El tiempo que uno pasa en el subte, en el colectivo o en el tren se vuelve eterno. ¿El reloj camina más lento? No, simplemente es otro tiempo. Uno siente que no es parte del mundo inmóvil, uno va en una dirección, y siente que los demás también. Desde el colectivo la gente que camina por la calle se vuelve vulnerable a los ojos pasajeros. Uno es testigo de hechos, y tiene la capacidad de no ser descubierto, (a menos que haya un cruce de miradas entre el transeúnte y el pasajero), de todos modos eso dura el instante que el colectivo permanece en la parada, en el semáforo o en marcha lenta, y uno luego “huye” con esa información para perderse en la nada. En el subte la situación se vuelve un poco más relajada, ya no hay ojos observadores y observados, salvo en las estaciones cuando miramos a los que esperan el subte de la dirección opuesta. La línea B siempre me pareció especial y distinta de las otras, pero es solo una apreciación mía. Me entretengo mirando a las personas que tengo frente a mí, diferente al colectivo, donde mi visión es más acotada a menos que me siente en los últimos asientos, entonces me divierte observar los tipos de cabello o en su defecto, los tipos sin cabello. A veces cuando me asomo a ver si viene la lombriz roja, veo las dos luces como una o como lo que son; otras veces veo todo oscuro, y eso me transmite cierta soledad. La línea C me pone más nerviosa, porque todos tenemos que tomarla para combinar con los otros subtes o tomar algún colectivo. Todos vamos apurados, todos nos empujamos, y eso está bien! No es necesario pedir perdón, después de todo somos solo cuerpos con prisa, una necesidad sanitaria desplazada a los pies, un instinto casi animal.
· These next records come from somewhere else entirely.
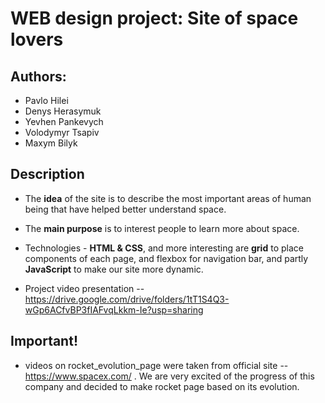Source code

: # WEB design project: Site of space lovers

## Authors:

- Pavlo Hilei
- Denys Herasymuk
- Yevhen Pankevych
- Volodymyr Tsapiv
- Maxym Bilyk


## Description

- The **idea** of the site is to describe the most important areas of human being that
  have helped better understand space.
  
- The **main purpose** is to interest people to learn more about space.
  
- Technologies - **HTML & CSS**, and more interesting are **grid** to place components of each page, 
  and flexbox for navigation bar, and partly **JavaScript** to make our site more dynamic.
  
- Project video presentation -- https://drive.google.com/drive/folders/1tT1S4Q3-wGp6ACfvBP3fIAFvqLkkm-Ie?usp=sharing


## Important!

- videos on rocket_evolution_page were taken from official site -- https://www.spacex.com/ . We are very excited of the progress 
of this company and decided to make rocket page based on its evolution.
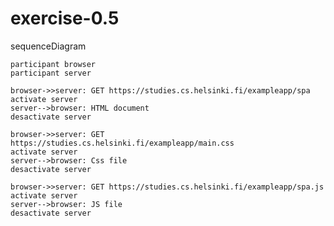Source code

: # exercise-0.5
sequenceDiagram


    participant browser
    participant server
  
    browser->>server: GET https://studies.cs.helsinki.fi/exampleapp/spa
    activate server
    server-->browser: HTML document
    desactivate server 
  
    browser->>server: GET https://studies.cs.helsinki.fi/exampleapp/main.css
    activate server
    server-->browser: Css file
    desactivate server 
    
    browser->>server: GET https://studies.cs.helsinki.fi/exampleapp/spa.js
    activate server
    server-->browser: JS file
    desactivate server 

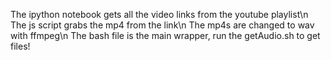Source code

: The ipython notebook gets all the video links from the youtube playlist\n
The js script grabs the mp4 from the link\n
The mp4s are changed to wav with ffmpeg\n
The bash file is the main wrapper, run the getAudio.sh to get files!
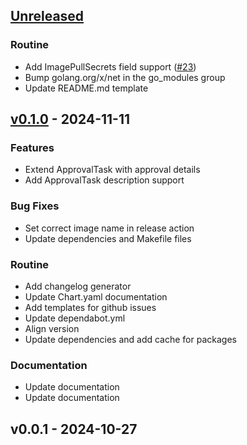 <a name="unreleased"></a>
## [Unreleased]

### Routine

- Add ImagePullSecrets field support ([#23](https://github.com/KubeRocketCI/tekton-custom-task/issues/23))
- Bump golang.org/x/net in the go_modules group
- Update README.md template


<a name="v0.1.0"></a>
## [v0.1.0] - 2024-11-11
### Features

- Extend ApprovalTask with approval details
- Add ApprovalTask description support

### Bug Fixes

- Set correct image name in release action
- Update dependencies and Makefile files

### Routine

- Add changelog generator
- Update Chart.yaml documentation
- Add templates for github issues
- Update dependabot.yml
- Align version
- Update dependencies and add cache for packages

### Documentation

- Update documentation
- Update documentation


<a name="v0.0.1"></a>
## v0.0.1 - 2024-10-27

[Unreleased]: https://github.com/KubeRocketCI/tekton-custom-task/compare/v0.1.0...HEAD
[v0.1.0]: https://github.com/KubeRocketCI/tekton-custom-task/compare/v0.0.1...v0.1.0
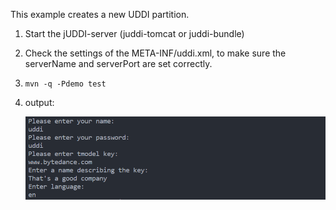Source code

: This example creates a new UDDI partition. 

1. Start the jUDDI-server (juddi-tomcat or juddi-bundle)

2. Check the settings of the META-INF/uddi.xml, to make sure the serverName and serverPort are set correctly.

3. `mvn -q -Pdemo test`

4. output:
   
   ![create-partition-output](../../res/img/create-partition-output.png)
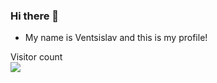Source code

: ### Hi there 👋
- My name is Ventsislav and this is my profile!

<p align="left"> 
  Visitor count<br>
  <img src="https://profile-counter.glitch.me/venci0003/count.svg" />
</p>
<!--
![Ventsislav's GitHub stats](https://github-readme-stats.vercel.app/api?username=venci0003&count_private=false&theme=rose_pine&hide=prs,contribs,issues)

[![Most used languages](https://github-readme-stats.vercel.app/api/top-langs/?username=venci0003&layout=compact&theme=rose_pine)](https://github.com/anuraghazra/github-readme-stats)

<!--
**venci0003/venci0003** is a ✨ _special_ ✨ repository because its `README.md` (this file) appears on your GitHub profile.

Here are some ideas to get you started:

- 🔭 I’m currently working on ...
- 🌱 I’m currently learning ...
- 👯 I’m looking to collaborate on ...
- 🤔 I’m looking for help with ...
- 💬 Ask me about ...
- 📫 How to reach me: ...
- 😄 Pronouns: ...
- ⚡ Fun fact: ...
-->
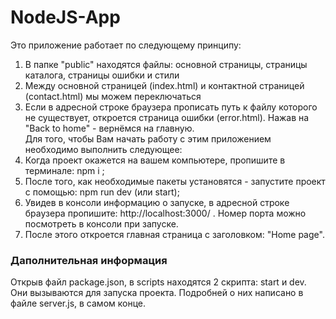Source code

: # NodeJS-App  
Это приложение работает по следующему принципу:  
1. В папке "public" находятся файлы: основной страницы, страницы каталога, страницы ошибки и стили
2. Между основной страницей (index.html) и контактной страницей (contact.html) мы можем переключаться
3. Если в адресной строке браузера прописать путь к файлу которого не существует, откроется страница ошибки (error.html). Нажав на "Back to home" - вернёмся на главную.  
Для того, чтобы Вам начать работу с этим приложением необходимо выполнить следующее:
1. Когда проект окажется на вашем компьютере, пропишите в терминале: npm i ;
2. После того, как необходимые пакеты установятся - запустите проект с помощью: npm run dev (или start);
3. Увидев в консоли информацию о запуске, в адресной строке браузера пропишите: http://localhost:3000/ . Номер порта можно посмотреть в консоли при запуске.
4. После этого откроется главная страница с заголовком: "Home page".  
### Даполнительная информация  
Открыв файл package.json, в scripts находятся 2 скрипта: start и dev. Они вызываются для запуска проекта. Подробней о них написано в файле server.js, в самом конце.
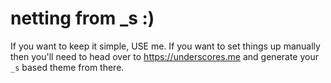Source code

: netting from _s :)
===

If you want to keep it simple, USE me. If you want to set things up manually then you'll need to head over to https://underscores.me and generate your `_s` based theme from there.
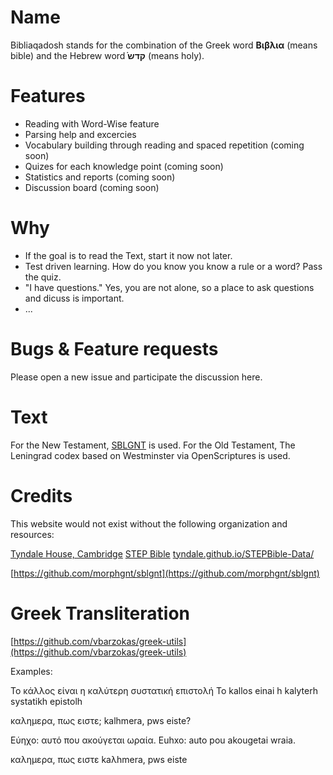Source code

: # Name

Bibliaqadosh stands for the combination of the Greek word **Βιβλια** (means bible) and the Hebrew word ֗**קדש** (means holy). 

# Features

- Reading with Word-Wise feature
- Parsing help and excercies
- Vocabulary building through reading and spaced repetition (coming soon)
- Quizes for each knowledge point (coming soon)
- Statistics and reports (coming soon)
- Discussion board (coming soon)

# Why

- If the goal is to read the Text, start it now not later.
- Test driven learning. How do you know you know a rule or a word? Pass the quiz.
- "I have questions." Yes, you are not alone, so a place to ask questions and dicuss is important.
- ...

# Bugs & Feature requests

Please open a new issue and participate the discussion here.

# Text

For the New Testament, [SBLGNT](http://sblgnt.com) is used.
For the Old Testament, The Leningrad codex based on Westminster via OpenScriptures is used.

# Credits

This website would not exist without the following organization and resources:

[Tyndale House, Cambridge](www.TyndaleHouse.com)
[STEP Bible](www.STEPBible.org)
[tyndale.github.io/STEPBible-Data/](tyndale.github.io/STEPBible-Data/)

[https://github.com/morphgnt/sblgnt](https://github.com/morphgnt/sblgnt)

# Greek Transliteration

[https://github.com/vbarzokas/greek-utils](https://github.com/vbarzokas/greek-utils)

Examples:

Το κάλλος είναι η καλύτερη συστατική επιστολή
To kallos einai h kalyterh systatikh epistolh

καλημερα, πως ειστε;
kalhmera, pws eiste?

Εύηχο: αυτό που ακούγεται ωραία.
Euhxo: auto pou akougetai wraia.

καλημερα, πως ειστε
kaλhmera, pws eiste
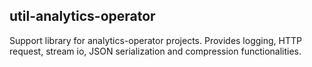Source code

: ## util-analytics-operator

Support library for analytics-operator projects. Provides logging, HTTP request, stream io, JSON serialization and compression functionalities.
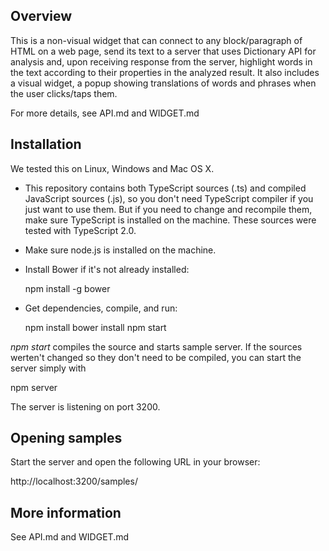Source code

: ## Overview

This is a non-visual widget that can connect to any block/paragraph of HTML on a web page,
send its text to a server that uses Dictionary API for analysis and, upon receiving response
from the server, highlight words in the text according to their properties in the analyzed result.
It also includes a visual widget, a popup showing translations of words and phrases when the user clicks/taps them.

For more details, see API.md and WIDGET.md

## Installation

We tested this on Linux, Windows and Mac OS X.

* This repository contains both TypeScript sources (.ts) and compiled JavaScript sources (.js),
so you don't need TypeScript compiler if you just want to use them. But if you need to change and recompile them,
make sure TypeScript is installed on the machine. These sources were tested with TypeScript 2.0.

* Make sure node.js is installed on the machine.

* Install Bower if it's not already installed:

  npm install -g bower

* Get dependencies, compile, and run:

  npm install
  bower install
  npm start

*npm start* compiles the source and starts sample server. If the sources werten't changed so they don't need to be compiled,
you can start the server simply with

  npm server

The server is listening on port 3200.

## Opening samples
Start the server and open the following URL in your browser:

http://localhost:3200/samples/

## More information

See API.md and WIDGET.md
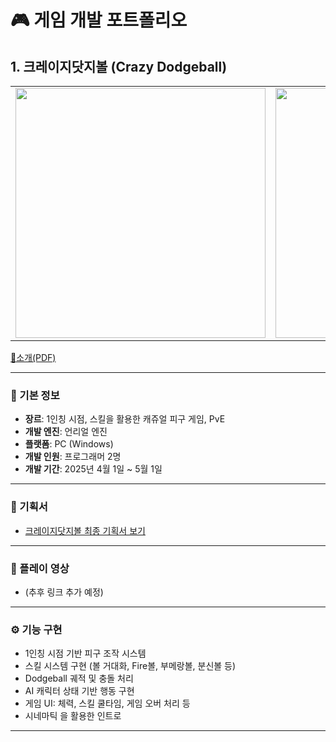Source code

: # 🎮 게임 개발 포트폴리오

## 1. 크레이지닷지볼 (Crazy Dodgeball)

<table>
  <tr>
    <td><img src="https://github.com/user-attachments/assets/1e15ea8a-2442-42dd-8835-4a561bf9a018" width="400"/></td>
    <td><img src="https://github.com/user-attachments/assets/028c41ef-98d4-4617-96f8-000c949cd150" width="400"/></td>
  </tr>
</table>

[📄소개(PDF)](https://github.com/user-attachments/files/20388583/default.pdf)

---

### 📌 기본 정보
- **장르**: 1인칭 시점, 스킬을 활용한 캐쥬얼 피구 게임, PvE  
- **개발 엔진**: 언리얼 엔진  
- **플랫폼**: PC (Windows)  
- **개발 인원**: 프로그래머 2명  
- **개발 기간**: 2025년 4월 1일 ~ 5월 1일  

---

### 📁 기획서
- [크레이지닷지볼 최종 기획서 보기](https://github.com/user-attachments/files/20388583/default.pdf)

---

### 🎥 플레이 영상
- (추후 링크 추가 예정)

---

### ⚙ 기능 구현
- 1인칭 시점 기반 피구 조작 시스템  
- 스킬 시스템 구현 (볼 거대화, Fire볼, 부메랑볼, 분신볼 등)  
- Dodgeball 궤적 및 충돌 처리  
- AI 캐릭터 상태 기반 행동 구현  
- 게임 UI: 체력, 스킬 쿨타임, 게임 오버 처리 등  
- 시네마틱 을 활용한 인트로
---



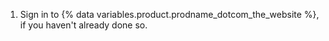1. Sign in to {% data variables.product.prodname_dotcom_the_website %}, if you haven't already done so.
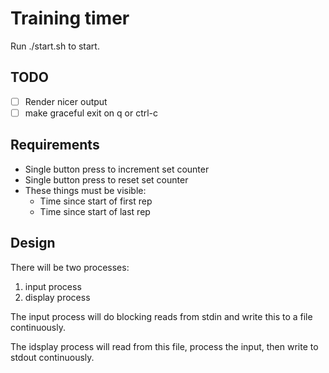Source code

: # Training timer

Run ./start.sh to start.

## TODO

- [ ] Render nicer output
- [ ] make graceful exit on q or ctrl-c

## Requirements

- Single button press to increment set counter
- Single button press to reset set counter
- These things must be visible:
  - Time since start of first rep
  - Time since start of last rep

## Design

There will be two processes:

1. input process
2. display process

The input process will do blocking reads from stdin and write this to a file continuously.

The idsplay process will read from this file, process the input, then write to stdout continuously.

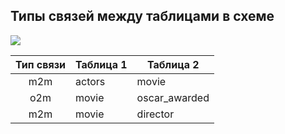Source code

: ## Типы связей между таблицами в схеме

![](../../../../../../Downloads/Python_advanced-master/module_16_db3/homework/img/cinema_schema_diagram.png)

| Тип связи | Таблица 1 | Таблица 2     |
|:---------:|-----------|---------------|
|    m2m    | actors    | movie         |
|    o2m    | movie     | oscar_awarded |
|    m2m    | movie     | director      |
Otra situación con respecto a mis viajes intraurbanos tiene que ver con la espera. La interminable espera de que aparezca el colectivo. Verlo venir a lo lejos, preparar las monedas y que al ponerlas falten cinco centavos. Poner de mal humor al chofer y a las personas detrás mío. Casi rutinario que a una cuadra lo vea venir, que lo corra y se vaya mientras aminoro la velocidad para resignarme y sentarme a esperar el siguiente.
El tren es una historia aparte. No es un mundo subterráneo pero tampoco superficial. No está en las calles, tiene su propia vía, y esto lo hace único. Por otra parte sin las vías no sería tren, serían vagones muertos, sin movimiento. Vías y tren se encuentra en una relación de dependencia para su significación. El eje de abscisas se desplaza en dirección Constitución y el de ordenadas lleva a los pasajeros, que pueden encontrarse muchas veces sin coordenada alguna, perdidos en algún punto. Viajar en tren me trae sentimientos mezclados. Las caras generalmente son más expresivas, y a esto no le encuentro explicación. Si los asientos se encuentran enfrentados uno se encuentra mirando a los ojos a alguien y se inhibe cuando es descubierto. Si los asientos están de a dos uno prefiere el de uno, pero sabe que pronto subirá algún anciano o mujer embarazada, o cargando un niño.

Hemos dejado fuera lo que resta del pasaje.